--- EXERCISE BRIEF ---
Print all entries below exactly as they appear.

--- RECORDS FOR THIS TASK ---
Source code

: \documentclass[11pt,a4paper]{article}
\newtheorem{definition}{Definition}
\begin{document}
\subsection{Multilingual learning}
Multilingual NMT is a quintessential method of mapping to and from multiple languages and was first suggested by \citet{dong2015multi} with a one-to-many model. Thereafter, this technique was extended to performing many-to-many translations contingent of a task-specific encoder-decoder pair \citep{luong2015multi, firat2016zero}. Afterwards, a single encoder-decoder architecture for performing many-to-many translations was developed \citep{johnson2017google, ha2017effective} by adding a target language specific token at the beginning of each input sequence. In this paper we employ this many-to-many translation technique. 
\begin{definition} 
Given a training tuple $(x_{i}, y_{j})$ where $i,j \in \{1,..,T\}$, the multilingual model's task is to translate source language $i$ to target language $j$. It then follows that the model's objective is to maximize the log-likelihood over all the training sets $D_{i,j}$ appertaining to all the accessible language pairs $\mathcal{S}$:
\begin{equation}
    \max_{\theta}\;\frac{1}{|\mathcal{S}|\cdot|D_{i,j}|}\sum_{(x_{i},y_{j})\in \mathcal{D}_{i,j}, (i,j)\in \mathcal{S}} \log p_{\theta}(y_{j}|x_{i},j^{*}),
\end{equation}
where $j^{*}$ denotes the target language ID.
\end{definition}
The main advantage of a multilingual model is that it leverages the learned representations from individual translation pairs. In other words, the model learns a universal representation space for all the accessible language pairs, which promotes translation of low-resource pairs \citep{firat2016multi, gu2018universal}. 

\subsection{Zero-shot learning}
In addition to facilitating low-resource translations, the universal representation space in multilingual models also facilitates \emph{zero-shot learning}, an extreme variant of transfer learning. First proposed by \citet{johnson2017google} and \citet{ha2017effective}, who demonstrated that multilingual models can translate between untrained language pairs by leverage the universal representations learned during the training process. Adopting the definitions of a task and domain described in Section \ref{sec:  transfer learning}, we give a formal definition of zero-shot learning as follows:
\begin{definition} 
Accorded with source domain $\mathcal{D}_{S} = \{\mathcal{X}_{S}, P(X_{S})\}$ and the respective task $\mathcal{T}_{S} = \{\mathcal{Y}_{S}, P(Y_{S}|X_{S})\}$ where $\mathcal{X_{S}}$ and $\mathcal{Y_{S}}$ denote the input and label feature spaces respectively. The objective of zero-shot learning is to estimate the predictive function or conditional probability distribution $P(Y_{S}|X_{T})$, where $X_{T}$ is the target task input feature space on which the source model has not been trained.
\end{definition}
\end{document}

--- OUTPUT BELOW ---
Source code

: \documentclass[11pt,a4paper]{article}
\newtheorem{definition}{Definition}
\begin{document}
\subsection{Multilingual learning}
Multilingual NMT is a quintessential method of mapping to and from multiple languages and was first suggested by \citet{dong2015multi} with a one-to-many model. Thereafter, this technique was extended to performing many-to-many translations contingent of a task-specific encoder-decoder pair \citep{luong2015multi, firat2016zero}. Afterwards, a single encoder-decoder architecture for performing many-to-many translations was developed \citep{johnson2017google, ha2017effective} by adding a target language specific token at the beginning of each input sequence. In this paper we employ this many-to-many translation technique. 
\begin{definition} 
Given a training tuple $(x_{i}, y_{j})$ where $i,j \in \{1,..,T\}$, the multilingual model's task is to translate source language $i$ to target language $j$. It then follows that the model's objective is to maximize the log-likelihood over all the training sets $D_{i,j}$ appertaining to all the accessible language pairs $\mathcal{S}$:
\begin{equation}
    \max_{\theta}\;\frac{1}{|\mathcal{S}|\cdot|D_{i,j}|}\sum_{(x_{i},y_{j})\in \mathcal{D}_{i,j}, (i,j)\in \mathcal{S}} \log p_{\theta}(y_{j}|x_{i},j^{*}),
\end{equation}
where $j^{*}$ denotes the target language ID.
\end{definition}
The main advantage of a multilingual model is that it leverages the learned representations from individual translation pairs. In other words, the model learns a universal representation space for all the accessible language pairs, which promotes translation of low-resource pairs \citep{firat2016multi, gu2018universal}. 

\subsection{Zero-shot learning}
In addition to facilitating low-resource translations, the universal representation space in multilingual models also facilitates \emph{zero-shot learning}, an extreme variant of transfer learning. First proposed by \citet{johnson2017google} and \citet{ha2017effective}, who demonstrated that multilingual models can translate between untrained language pairs by leverage the universal representations learned during the training process. Adopting the definitions of a task and domain described in Section \ref{sec:  transfer learning}, we give a formal definition of zero-shot learning as follows:
\begin{definition} 
Accorded with source domain $\mathcal{D}_{S} = \{\mathcal{X}_{S}, P(X_{S})\}$ and the respective task $\mathcal{T}_{S} = \{\mathcal{Y}_{S}, P(Y_{S}|X_{S})\}$ where $\mathcal{X_{S}}$ and $\mathcal{Y_{S}}$ denote the input and label feature spaces respectively. The objective of zero-shot learning is to estimate the predictive function or conditional probability distribution $P(Y_{S}|X_{T})$, where $X_{T}$ is the target task input feature space on which the source model has not been trained.
\end{definition}
\end{document}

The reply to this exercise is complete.